Task item
Examine the material below. Gather every line in which the string "archive" appears.

* * * * * * *

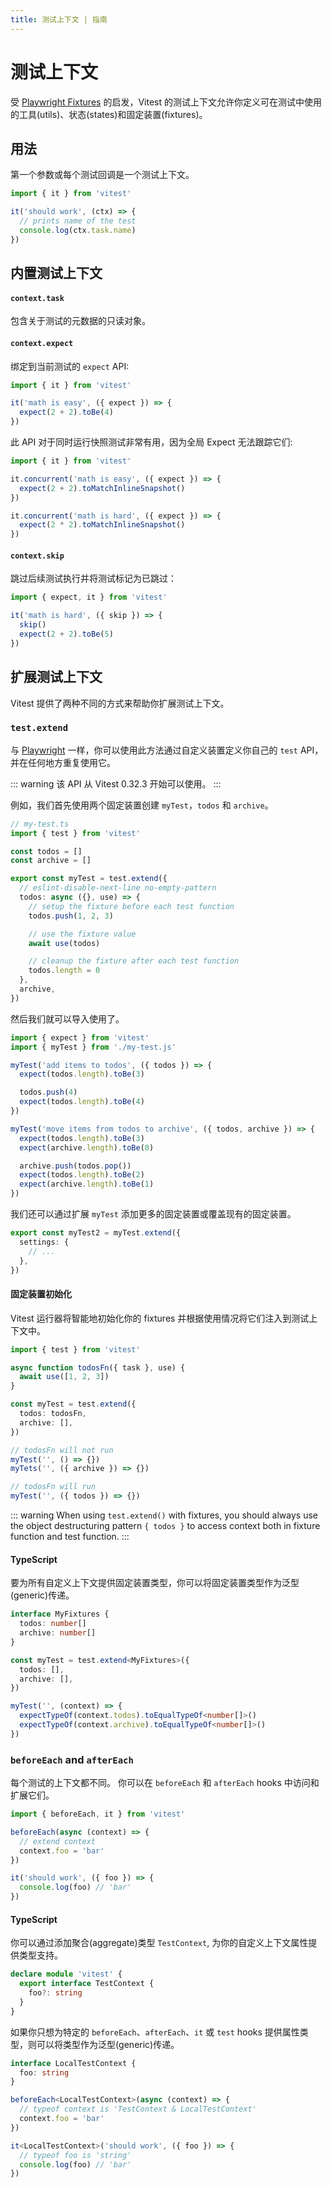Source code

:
 ```yaml
---
title: 测试上下文 | 指南
---
```


# 测试上下文

受 [Playwright Fixtures](https://playwright.dev/docs/test-fixtures) 的启发，Vitest 的测试上下文允许你定义可在测试中使用的工具(utils)、状态(states)和固定装置(fixtures)。

## 用法

第一个参数或每个测试回调是一个测试上下文。

```ts
import { it } from 'vitest'

it('should work', (ctx) => {
  // prints name of the test
  console.log(ctx.task.name)
})
```

## 内置测试上下文

#### `context.task`

包含关于测试的元数据的只读对象。

#### `context.expect`

绑定到当前测试的 `expect` API:

```ts
import { it } from 'vitest'

it('math is easy', ({ expect }) => {
  expect(2 + 2).toBe(4)
})
```

此 API 对于同时运行快照测试非常有用，因为全局 Expect 无法跟踪它们:

```ts
import { it } from 'vitest'

it.concurrent('math is easy', ({ expect }) => {
  expect(2 + 2).toMatchInlineSnapshot()
})

it.concurrent('math is hard', ({ expect }) => {
  expect(2 * 2).toMatchInlineSnapshot()
})
```

#### `context.skip`

跳过后续测试执行并将测试标记为已跳过：

```ts
import { expect, it } from 'vitest'

it('math is hard', ({ skip }) => {
  skip()
  expect(2 + 2).toBe(5)
})
```

## 扩展测试上下文

Vitest 提供了两种不同的方式来帮助你扩展测试上下文。

### `test.extend`

与 [Playwright](https://playwright.dev/docs/api/class-test#test-extend) 一样，你可以使用此方法通过自定义装置定义你自己的 `test` API，并在任何地方重复使用它。

::: warning
该 API 从 Vitest 0.32.3 开始可以使用。
:::

例如，我们首先使用两个固定装置创建 `myTest`，`todos` 和 `archive`。

```ts
// my-test.ts
import { test } from 'vitest'

const todos = []
const archive = []

export const myTest = test.extend({
  // eslint-disable-next-line no-empty-pattern
  todos: async ({}, use) => {
    // setup the fixture before each test function
    todos.push(1, 2, 3)

    // use the fixture value
    await use(todos)

    // cleanup the fixture after each test function
    todos.length = 0
  },
  archive,
})
```

然后我们就可以导入使用了。

```ts
import { expect } from 'vitest'
import { myTest } from './my-test.js'

myTest('add items to todos', ({ todos }) => {
  expect(todos.length).toBe(3)

  todos.push(4)
  expect(todos.length).toBe(4)
})

myTest('move items from todos to archive', ({ todos, archive }) => {
  expect(todos.length).toBe(3)
  expect(archive.length).toBe(0)

  archive.push(todos.pop())
  expect(todos.length).toBe(2)
  expect(archive.length).toBe(1)
})
```

我们还可以通过扩展 `myTest` 添加更多的固定装置或覆盖现有的固定装置。

```ts
export const myTest2 = myTest.extend({
  settings: {
    // ...
  },
})
```

#### 固定装置初始化

Vitest 运行器将智能地初始化你的 fixtures 并根据使用情况将它们注入到测试上下文中。

```ts
import { test } from 'vitest'

async function todosFn({ task }, use) {
  await use([1, 2, 3])
}

const myTest = test.extend({
  todos: todosFn,
  archive: [],
})

// todosFn will not run
myTest('', () => {})
myTets('', ({ archive }) => {})

// todosFn will run
myTest('', ({ todos }) => {})
```

::: warning
When using `test.extend()` with fixtures, you should always use the object destructuring pattern `{ todos }` to access context both in fixture function and test function.
:::

#### TypeScript

要为所有自定义上下文提供固定装置类型，你可以将固定装置类型作为泛型(generic)传递。

```ts
interface MyFixtures {
  todos: number[]
  archive: number[]
}

const myTest = test.extend<MyFixtures>({
  todos: [],
  archive: [],
})

myTest('', (context) => {
  expectTypeOf(context.todos).toEqualTypeOf<number[]>()
  expectTypeOf(context.archive).toEqualTypeOf<number[]>()
})
```

### `beforeEach` and `afterEach`

每个测试的上下文都不同。 你可以在 `beforeEach` 和 `afterEach` hooks 中访问和扩展它们。

```ts
import { beforeEach, it } from 'vitest'

beforeEach(async (context) => {
  // extend context
  context.foo = 'bar'
})

it('should work', ({ foo }) => {
  console.log(foo) // 'bar'
})
```

#### TypeScript

你可以通过添加聚合(aggregate)类型 `TestContext`, 为你的自定义上下文属性提供类型支持。

```ts
declare module 'vitest' {
  export interface TestContext {
    foo?: string
  }
}
```

如果你只想为特定的 `beforeEach`、`afterEach`、`it` 或 `test` hooks 提供属性类型，则可以将类型作为泛型(generic)传递。

```ts
interface LocalTestContext {
  foo: string
}

beforeEach<LocalTestContext>(async (context) => {
  // typeof context is 'TestContext & LocalTestContext'
  context.foo = 'bar'
})

it<LocalTestContext>('should work', ({ foo }) => {
  // typeof foo is 'string'
  console.log(foo) // 'bar'
})
```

* * * * * * *

Response area
例如，我们首先使用两个固定装置创建 `myTest`，`todos` 和 `archive`。
const archive = []
  archive,
myTest('move items from todos to archive', ({ todos, archive }) => {
  expect(archive.length).toBe(0)
  archive.push(todos.pop())
  expect(archive.length).toBe(1)
  archive: [],
myTets('', ({ archive }) => {})
  archive: number[]
  archive: [],
  expectTypeOf(context.archive).toEqualTypeOf<number[]>()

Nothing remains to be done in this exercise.